Bill Pan collecting and recording water parameters (pH, temperature, conductivity, suspended solids, turbidity, etc.) along the Mazan River used to evaluate mosquito habitat
Published December 8, 2015 under Research News
William Pan, assistant professor of global environmental health at DGHI, recently received a three-year $1 million grant from the National Aeronautics and Space Administration (NASA) to develop an early warning system (EWS) for malaria and other vector-borne diseases in the Amazon. His new model takes into account several environmental factors that will provide more detail about the exact location and timing of an outbreak.
Surveillance System Needs Improvement
Peru had very few cases of malaria prior to the 1990s but experienced an increase in cases from 1990 to 1995, prompting the Ministry of Health to keep a watchful eye on the disease. In 1997 and 1998, malaria cases skyrocketed in the northern Peruvian region of Loreto, eventually leading to Peru’s adoption of the Pan American Health Organization’s (PAHO) malaria surveillance program that is in use today.
This surveillance system aggregates data from local health centers where cases are diagnosed and analyzes the information to detect threats of disease outbreaks. However, once an outbreak is indicated, it’s hard to pinpoint where resources should be distributed geographically to halt the spread of the disease. Loreto’s Regional Ministry of Health works in an area about the size of California, Pan said, so it’s difficult to determine where to spray insecticide or distribute bed nets.
PAHO’s system worked well to reduce the presence of malaria until much of the Amazon flooded in 2012, provoking another outbreak of the disease. “Since 2012, malaria has been out of control and the current system is no longer working,” Pan said. “They haven’t been able to bring malaria rates back down like they did in the early 2000s.”
Pan thinks introducing variables associated with vector habitat and human presence would increase the effectiveness of the EWS to identify locations where rapid transmission is occurring.
Pan’s New Early Warning System to Use NASA and Satellite Data
Pan and his team seek to improve the current system by integrating variables such as temperature, rainfall, soil moisture, humidity and ground cover to predict more localized malaria outbreaks. The proposed warning system will use NASA climate data, satellite-derived land cover data, and reports from regional health centers to predict more precisely when and where vector-borne disease outbreaks are likely to occur.
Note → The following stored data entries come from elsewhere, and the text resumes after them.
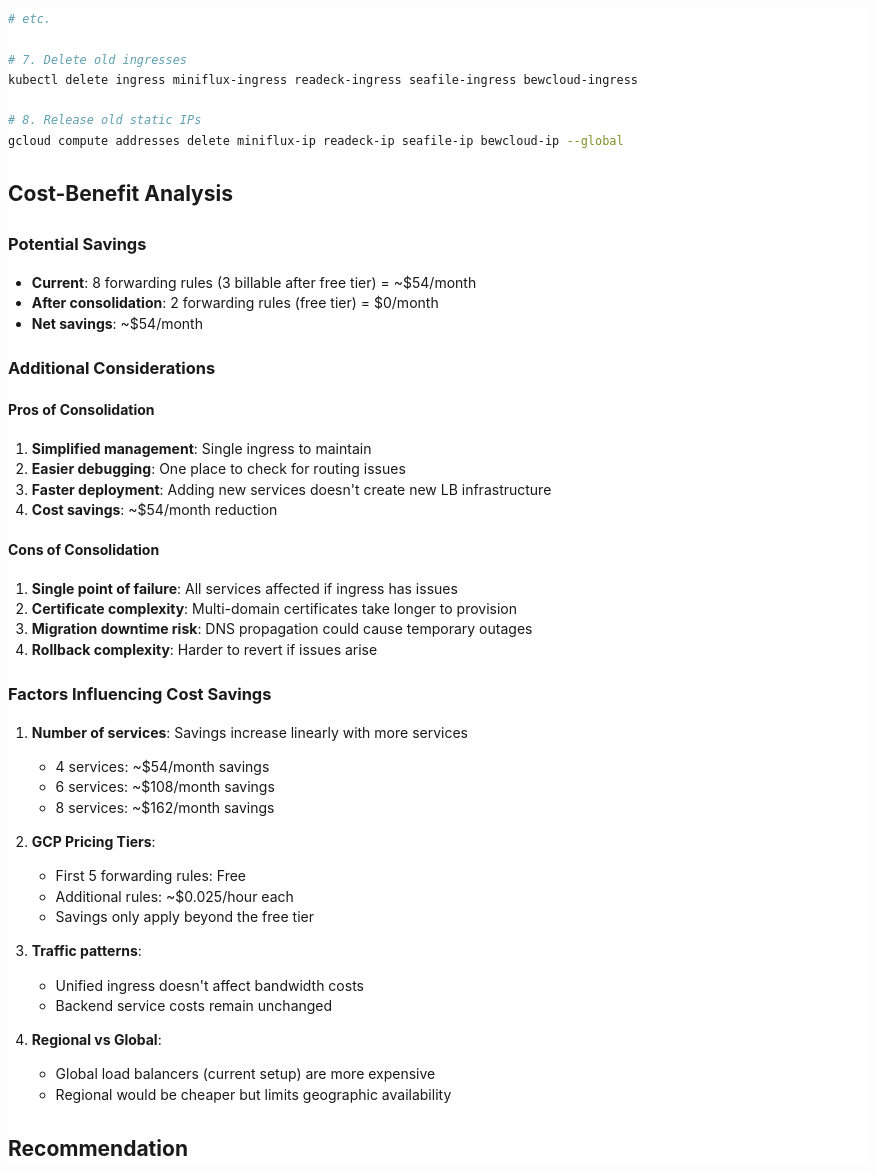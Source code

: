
 ```bash
# etc.

# 7. Delete old ingresses
kubectl delete ingress miniflux-ingress readeck-ingress seafile-ingress bewcloud-ingress

# 8. Release old static IPs
gcloud compute addresses delete miniflux-ip readeck-ip seafile-ip bewcloud-ip --global
```

## Cost-Benefit Analysis

### Potential Savings
- **Current**: 8 forwarding rules (3 billable after free tier) = ~$54/month
- **After consolidation**: 2 forwarding rules (free tier) = $0/month
- **Net savings**: ~$54/month

### Additional Considerations

#### Pros of Consolidation
1. **Simplified management**: Single ingress to maintain
2. **Easier debugging**: One place to check for routing issues
3. **Faster deployment**: Adding new services doesn't create new LB infrastructure
4. **Cost savings**: ~$54/month reduction

#### Cons of Consolidation
1. **Single point of failure**: All services affected if ingress has issues
2. **Certificate complexity**: Multi-domain certificates take longer to provision
3. **Migration downtime risk**: DNS propagation could cause temporary outages
4. **Rollback complexity**: Harder to revert if issues arise

### Factors Influencing Cost Savings

1. **Number of services**: Savings increase linearly with more services
   - 4 services: ~$54/month savings
   - 6 services: ~$108/month savings
   - 8 services: ~$162/month savings

2. **GCP Pricing Tiers**:
   - First 5 forwarding rules: Free
   - Additional rules: ~$0.025/hour each
   - Savings only apply beyond the free tier

3. **Traffic patterns**:
   - Unified ingress doesn't affect bandwidth costs
   - Backend service costs remain unchanged

4. **Regional vs Global**:
   - Global load balancers (current setup) are more expensive
   - Regional would be cheaper but limits geographic availability

## Recommendation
Since the Amazon is so densely forested, it’s possible to track areas in which people are living by using satellite imagery to identify cleared areas. Using this information in conjunction with other environmental data makes it more likely to pinpoint where malaria outbreaks are occurring, where they’re likely to occur in the near future, and where people are living within a certain region.
Pan’s previous research on land use change, vector borne disease spread and migration in Latin America informs his work on this project. For this study, he’s working closely with post-doctoral students in Peru and Italy, the Peruvian Ministry of Health, the United States Naval Medical Research Unit-6 (NAMRU-6), collaborators in Ecuador, and faculty from Duke, Johns Hopkins and SUNY-Albany.
NASA Funding Rare for Global Health Projects outside U.S.
The project is one of few global health projects funded by NASA. Typically, NASA focuses its public health projects on air quality control, using its data to track factors like ozone concentration, pollution and airborne dust.
NASA partners with organizations all over the world to carry out global health research but focuses most of its resources on research in the United States. Pan said that working with NASA has been a unique experience for his team, as grant writing and other procedures differ from public health organizations they’ve worked with in the past. Another difference is that NASA contracts can be given only to United States entities, such as his collaborators at NAMRU-6 in Peru.
System’s Potential Impact Goes beyond Public Health
If proven successful in Pan’s study, the EWS has the potential to save lives and treatment dollars in the fight against malaria. And in addition to public health benefits, the system will monitor ground cover data that can be used to determine where illegal deforestation and population shifts are happening, data that could be useful to the Ministry of Environment to protect the Amazon Rainforest.
When asked about future scope of the project, Pan said, “If the system is successful in Peru, there will be a strong argument for PAHO to promote its adoption and use in other countries to help monitor malaria and other vector borne diseases."